In this section, we will be discussing how we have iterated and improved our testing as part of this process. Since we anticipated that we would need to run multiple iterations of tests, we adopted an iterative approach, analysing the results and making improvements to ensure reliable real-world results.
As part of the design document, we prepared a Test Approach, which aims to compare the performance of service meshes. However, when we have got our first results we noticed that the results were not accurate and weren't even similar to community service mesh comparisons. The thing that concerned us was a cluster with Linkerd installed faster than a Baseline cluster.

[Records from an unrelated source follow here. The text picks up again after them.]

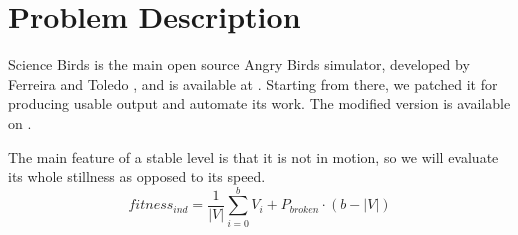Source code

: \documentclass[sigconf]{acmart}
\begin{document}
\section{Problem Description}
\label{sec:angry}

Science Birds is the main open source Angry Birds
simulator, developed by  Ferreira and Toledo
\cite{ferreira2014search}, and is available at \cite{sciencebirds}. 
Starting from there, we patched it for producing usable output 
and automate its work. The modified 
version is available on \cite{sciencebirds-adapt}.



The main feature of a stable level is that it 
is not in motion, so we will evaluate its whole stillness as 
opposed to its speed. %
$$fitness_{ind} = \frac{1}{|V|}\sum_{i=0}^{b}{V_i} + P_{broken}\cdot(b-|V|)$$
\end{document}
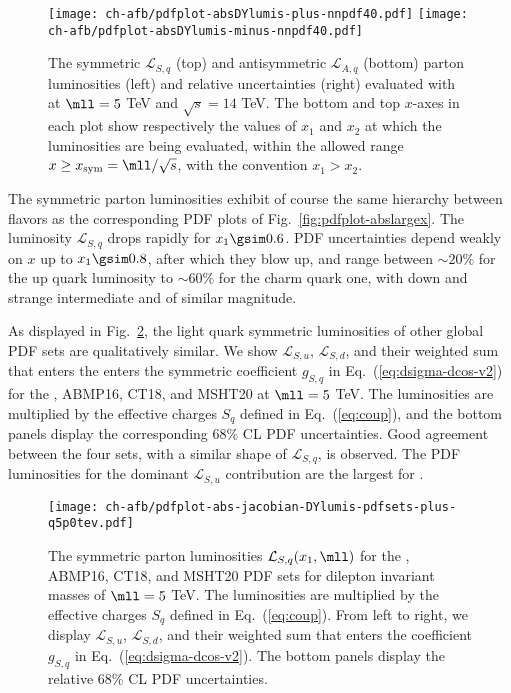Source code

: \begin{figure}[!t]
 \centering
 \texttt{[image: ch-afb/pdfplot-absDYlumis-plus-nnpdf40.pdf]}
 \texttt{[image: ch-afb/pdfplot-absDYlumis-minus-nnpdf40.pdf]}
 \caption{The symmetric $\mathcal{L}_{S,q}$ (top)
   and antisymmetric $\mathcal{L}_{A,q}$ (bottom)
   parton
   luminosities (left) and relative uncertainties (right) evaluated with
    \nnlo at $\mll=5$ TeV and $\sqrt{s}=14$ TeV.
The bottom  and top $x$-axes in each plot show respectively the values
of $x_1$ and $x_2$  at which the
luminosities are being evaluated, within the allowed range
$x \ge x_{\rm sym}=\mll/\sqrt{s}$, with the convention $x_1>x_2$.}    
 \label{fig:pdfplot-absDYlumis-plus-nnpdf40}
\end{figure}

The symmetric parton luminosities exhibit of course the same hierarchy
between flavors
as the corresponding PDF plots of Fig.~\ref{fig:pdfplot-abslargex}. 
%
The luminosity $\mathcal{L}_{S,q}$  drops rapidly for
$x_1\gsim 0.6$. PDF  uncertainties  depend weakly on  $x$
up to $x_1\gsim 0.8$, after which they blow up, and range between $\sim 20\%$
for the up quark luminosity to $\sim 60\%$ for the charm quark one,
with down and strange intermediate and of similar magnitude.

As displayed in Fig.~\ref{fig:mll_dep_lumi_plus}, the light quark symmetric luminosities of other global PDF sets
are qualitatively similar.
%
We show $\mathcal{L}_{S,u}$,  $\mathcal{L}_{S,d}$,
and their weighted sum that enters the  enters the
symmetric coefficient $g_{S,q}$ in Eq.~(\ref{eq:dsigma-dcos-v2})
for the , ABMP16,
CT18, and MSHT20 at $\mll=5$ TeV.
%
The luminosities are multiplied by the effective charges
$S_q$ defined in Eq.~(\ref{eq:coup}),
and the bottom panels display the corresponding 68\% CL PDF uncertainties.
%
Good agreement between the four sets, with a similar shape
of $\mathcal{L}_{S,q}$, is observed.
%
The PDF luminosities for the dominant $\mathcal{L}_{S,u}$ contribution are the largest for .

\begin{figure}[!t]
 \centering
 \texttt{[image: ch-afb/pdfplot-abs-jacobian-DYlumis-pdfsets-plus-q5p0tev.pdf]}
  \caption{The symmetric 
   parton luminosities $\mathcal{L}_{S,q}(x_1,\mll)$ for the , ABMP16,
   CT18, and MSHT20 \nnlo PDF sets for dilepton
   invariant masses of $\mll=5$ TeV.
   The luminosities are multiplied by the effective charges
   $S_q$ defined in Eq.~(\ref{eq:coup}).
   From left to right, we display $\mathcal{L}_{S,u}$,  $\mathcal{L}_{S,d}$,
   and their weighted sum that enters the  coefficient $g_{S,q}$ in Eq.~(\ref{eq:dsigma-dcos-v2}).
   The bottom panels display the relative 68\% CL PDF uncertainties.
    }    
 \label{fig:mll_dep_lumi_plus}
\end{figure}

You can find the details of our improvements and failures in the tables below:
Improvement | Details | Result |
---|---|---|
Duration of tests - I001 | The first iteration of tests included running oha commands with limited QPS for 3 minutes. We realised that 3 minutes it’s not enough because we have to include cloud faults, which can be noticed on small timeframes but are recovered on bigger timeframes, so the duration of tests was increased up to 30 minutes. | Result: Test output takes into account transient network issues. |
Replace QPS with the number of requests - I002 | We removed the QPS limitation from the oha command. Although limiting QPS is a reliable choice, it requires more iterations of tests and provides more lab results rather than real-world results. Therefore, we decided to use an unlimited number of QPS to test the maximum performance of each product without overheating it. We changed -q argument in oha command to -n, which sets the number of requests that should be delivered. | New approach loads our environment correctly, without slamming products or overheating them. |
Warm Up - I003 | During the first iteration of tests we noticed that the first test took longer to complete than all subsequent tests. It turned out, that after each test application restart we need to do a small warm-up of it. As a result, we added a few more tests, results of which are not included in the report. | Results are more consistent. |
Test Applications - I004 | We simplified test applications setup. We removed podinfo test application, as it doesn’t show the service mesh use case, because there is only one microservice. We also removed HA mode of bookinfo test applications, as it requires more iterations of tests and doesn’t show the significant difference in the results. | Test run takes less time. |
Availability zone - I005 | During the first iteration of tests we noticed that the results across environments are different even when the service mesh disabled, so we decided to minimise the difference between the environments and deploy all nodes in the same availability zone. | Results become slightly better, but the difference is still big. |
Region - I006 | After the second iteration of tests, when the results across environments are different even when the service mesh disabled, we decided to move from eu-west- 2 to us-east-1 as it’s the biggest and oldest AWS region. |
The difference in results between the environments ranges from 3% to 5%. |
Run tests concurrently - I007 | To minimise the difference between the environments we decided to run tests concurrently. | Overall network load is consistent across all environments. |
Failure | Details | Сonsequence |
---|---|---|
VM (External Communication) test on 128 concurrent connections failed for two environments - F001 | Tests for Cilium and Baseline have failed due to a memory leak in the bookinfo app, that caused pod recreation. | It is not possible to include these results in the test report as they are not reliable. |
This section contains information on compliance and standards that your business may need to adhere to. The most widely used standard for service meshes is FIPS (140-2, 140-3), which outlines the security requirements a cryptographic module must meet. All tested products have FIPS-compliant versions, but the methods for achieving FIPS certification/validation vary.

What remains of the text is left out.